Living Donor Liver Transplantation May Allow Children to Withdraw from Anti-rejection Drugs

A majority of children who had received liver transplants from their parents were able to stop anti-rejection (immunosuppressant) medication in an encouraging study at three transplant centers.

"These findings bring us closer to the Holy Grail of transplant medicine, which is to give a patient an organ and then taper off use of drugs that prevent rejection," says study co-author Dr.
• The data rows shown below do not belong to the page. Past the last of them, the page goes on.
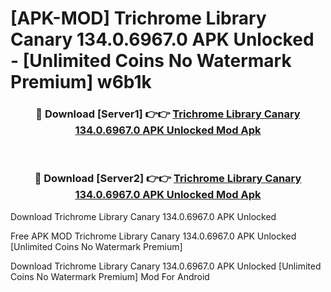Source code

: # [APK-MOD] Trichrome Library Canary 134.0.6967.0 APK Unlocked - [Unlimited Coins No Watermark Premium] w6b1k



<div align="center">
<h3>🔴 Download [Server1] 👉👉 <a href="https://momento.my/?title=Trichrome_Library_Canary_134.0.6967.0_APK_Unlocked">Trichrome Library Canary 134.0.6967.0 APK Unlocked Mod Apk</a></h3><br>

<h3>🔴 Download [Server2] 👉👉 <a href="https://momento.my/?title=Trichrome_Library_Canary_134.0.6967.0_APK_Unlocked">Trichrome Library Canary 134.0.6967.0 APK Unlocked Mod Apk</a></h3>
</div>



Download Trichrome Library Canary 134.0.6967.0 APK Unlocked 

Free APK MOD Trichrome Library Canary 134.0.6967.0 APK Unlocked [Unlimited Coins No Watermark Premium]

Download Trichrome Library Canary 134.0.6967.0 APK Unlocked [Unlimited Coins No Watermark Premium] Mod For Android
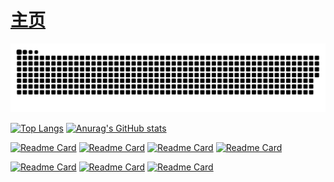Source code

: # [主页](https://OnClick9927.github.io)
<picture>
  <source media="(prefers-color-scheme: dark)" srcset="https://raw.githubusercontent.com/OnClick9927/OnClick9927/output/github-contribution-grid-snake-dark.svg">
  <source media="(prefers-color-scheme: light)" srcset="https://raw.githubusercontent.com/OnClick9927/OnClick9927/output/github-contribution-grid-snake.svg">
  <img alt="github contribution grid snake animation" src="https://raw.githubusercontent.com/OnClick9927/OnClick9927/output/github-contribution-grid-snake.svg">
</picture>

[![Top Langs](https://github-readme-stats.vercel.app/api/top-langs/?username=OnClick9927&layout=compact&theme=dark&show_icons=false)](https://OnClick9927.github.io)
[![Anurag's GitHub stats](https://github-readme-stats.vercel.app/api?username=OnClick9927&hide=prs&count_private=true&theme=dark&show_icons=false)](https://OnClick9927.github.io)

[![Readme Card](https://github-readme-stats.vercel.app/api/pin/?username=OnClick9927&repo=IFramework&theme=dark&show_icons=false)](https://github.com/OnClick9927/IFramework)
[![Readme Card](https://github-readme-stats.vercel.app/api/pin/?username=OnClick9927&repo=IFramework-Unity&theme=dark&show_icons=false)](https://github.com/OnClick9927/IFramework-Unity)
[![Readme Card](https://github-readme-stats.vercel.app/api/pin/?username=OnClick9927&repo=WooAsset&theme=dark&show_icons=false)](https://github.com/OnClick9927/WooAsset)
[![Readme Card](https://github-readme-stats.vercel.app/api/pin/?username=OnClick9927&repo=WooLocalization&theme=dark&show_icons=false)](https://github.com/OnClick9927/WooLocalization)



[![Readme Card](https://github-readme-stats.vercel.app/api/pin/?username=OnClick9927&repo=WooPool&theme=dark&show_icons=false)](https://github.com/OnClick9927/WooPool)
[![Readme Card](https://github-readme-stats.vercel.app/api/pin/?username=OnClick9927&repo=ActionEditor&theme=dark&show_icons=false)](https://github.com/OnClick9927/ActionEditor)
[![Readme Card](https://github-readme-stats.vercel.app/api/pin/?username=OnClick9927&repo=WooServer&theme=dark&show_icons=false)](https://github.com/OnClick9927/WooServer)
Steven J. Lobritto, Medical Director of Pediatric Liver Transplantation at New York-Presbyterian/Morgan Stanley Children's Hospital.

Physicians hope to avoid long term use of immunosuppressants because they may lead to complications including cancer, diabetes, hypertension and kidney failure.

The study involved 20 children. Twelve of them (60 percent) kept their transplanted livers for three years or more after they stopped taking the anti-rejection drugs. The other eight children were placed back on medication after their livers showed signs of rejection.

Researchers at the University of California at San Francisco (UCSF) led the study. Results were published in the Jan. 18, 2012, issue of the Journal of the American Medical Association. Dr. Lobritto's patients, as well as children from UCSF and from Children's Memorial Hospital in Chicago, participated.

"We may be able to tailor this technique to other transplanted organs that children receive," Dr. Lobritto says. "Not being exposed to the side effects of these drugs is a good thing, and we hope more children will eventually benefit."